FIGURE 2.

Ubc9 deficiency impairs thymic and peripheral T cell development. (A and B) Percentages and absolute cell numbers (A) and representative dot plots (B) of CD4⁺ SP, CD8⁺ SP, CD4⁺ CD8⁺ DP, and CD4⁻ CD8⁻ DN subset in 4- to 6-wk-old mice (WT, Ubc9^fl/+Cd4Cre, n = 5; KO, Ubc9^fl/fl Cd4Cre, n = 4). (C) H&E staining of thymus section from Ubc9^fl/fl (WT) and Ubc9^fl/fl Cd4Cre (KO) mice. The cortex (dark zone) and medulla region (light zone, indicated by arrow) can be distinguished by the intensity of staining (original magnification ×10). (D and E) Phenotype of peripheral T cells in Ubc9^fl/fl (WT) and Ubc9^fl/fl Cd4Cre (KO) mice. Representative CD4 and CD8 staining on TCRβ^hi splenocytes (D), and CD62L and CD44 staining on TCRβ^hi CD4⁺ (E) are shown (WT, Ubc9^fl/fl, n = 3; KO, Ubc9^fl/fl Cd4Cre, n = 3). (F) Flow cytometry analysis of CD4 and CD8 thymocytes by gating on tester (CD45.2⁺, left) or competitor compartments (CD45.1⁺, right) in Rag1^−/− recipient mice. Numbers adjacent to dot plots indicate the percentage of each subset among total thymocytes (WT, Ubc9^fl/fl, n = 3; KO, Ubc9^fl/fl Cd4Cre, n = 3). (G and H) Contribution of tester bone marrow–derived progeny (CD45.2⁺) to T cell compartments in mixed bone marrow chimeric animals. Thymocytes and lymph node cells from bone marrow chimera were stained with anti-CD4, -CD8, and -CD45.2 (G).
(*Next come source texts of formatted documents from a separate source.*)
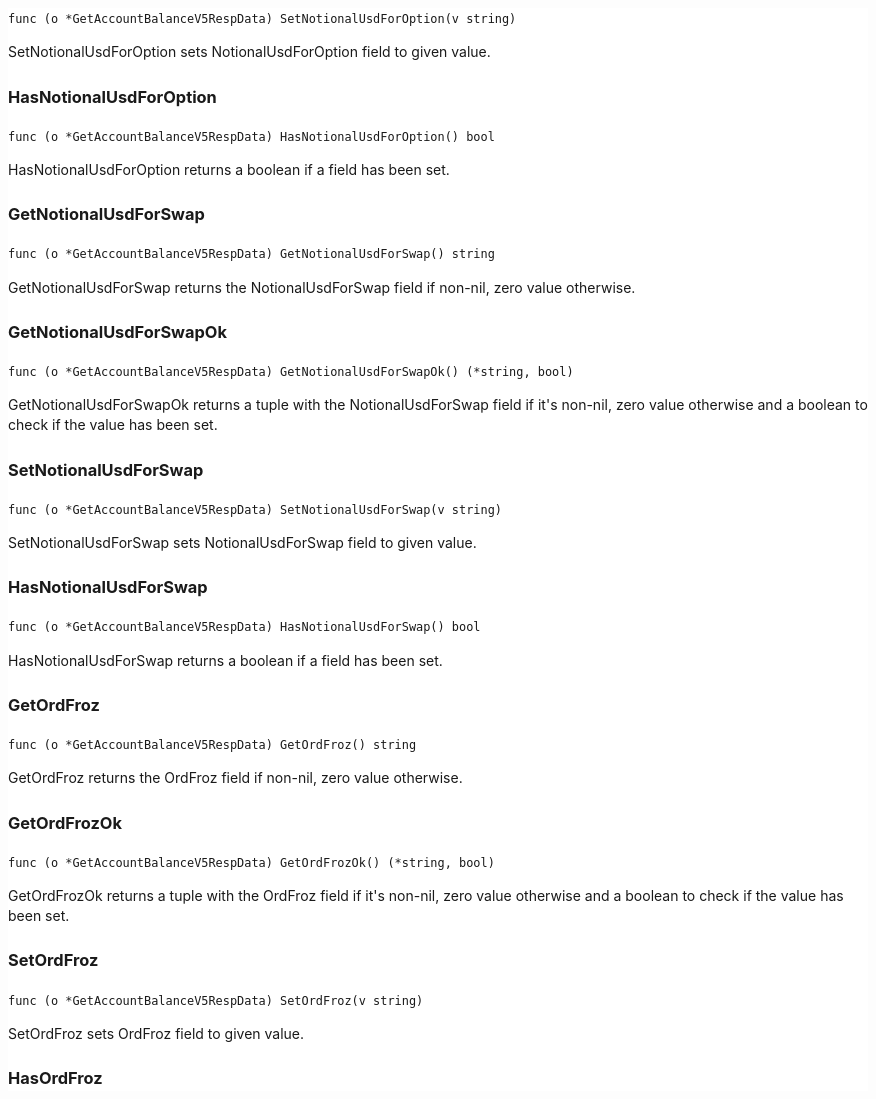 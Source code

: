 `func (o *GetAccountBalanceV5RespData) SetNotionalUsdForOption(v string)`

SetNotionalUsdForOption sets NotionalUsdForOption field to given value.

### HasNotionalUsdForOption

`func (o *GetAccountBalanceV5RespData) HasNotionalUsdForOption() bool`

HasNotionalUsdForOption returns a boolean if a field has been set.

### GetNotionalUsdForSwap

`func (o *GetAccountBalanceV5RespData) GetNotionalUsdForSwap() string`

GetNotionalUsdForSwap returns the NotionalUsdForSwap field if non-nil, zero value otherwise.

### GetNotionalUsdForSwapOk

`func (o *GetAccountBalanceV5RespData) GetNotionalUsdForSwapOk() (*string, bool)`

GetNotionalUsdForSwapOk returns a tuple with the NotionalUsdForSwap field if it's non-nil, zero value otherwise
and a boolean to check if the value has been set.

### SetNotionalUsdForSwap

`func (o *GetAccountBalanceV5RespData) SetNotionalUsdForSwap(v string)`

SetNotionalUsdForSwap sets NotionalUsdForSwap field to given value.

### HasNotionalUsdForSwap

`func (o *GetAccountBalanceV5RespData) HasNotionalUsdForSwap() bool`

HasNotionalUsdForSwap returns a boolean if a field has been set.

### GetOrdFroz

`func (o *GetAccountBalanceV5RespData) GetOrdFroz() string`

GetOrdFroz returns the OrdFroz field if non-nil, zero value otherwise.

### GetOrdFrozOk

`func (o *GetAccountBalanceV5RespData) GetOrdFrozOk() (*string, bool)`

GetOrdFrozOk returns a tuple with the OrdFroz field if it's non-nil, zero value otherwise
and a boolean to check if the value has been set.

### SetOrdFroz

`func (o *GetAccountBalanceV5RespData) SetOrdFroz(v string)`

SetOrdFroz sets OrdFroz field to given value.

### HasOrdFroz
Numbers in histograms indicate percentages of CD45.2⁺ cells in each T cell subset shown on top of histograms; statistic results are shown in (H) (WT, Ubc9^fl/fl, n = 3; KO, Ubc9^fl/fl Cd4Cre, n = 3). Asterisks denote statistical significance compared with the indicated controls: *p < 0.05, ***p < 0.001, ****p < 0.0001.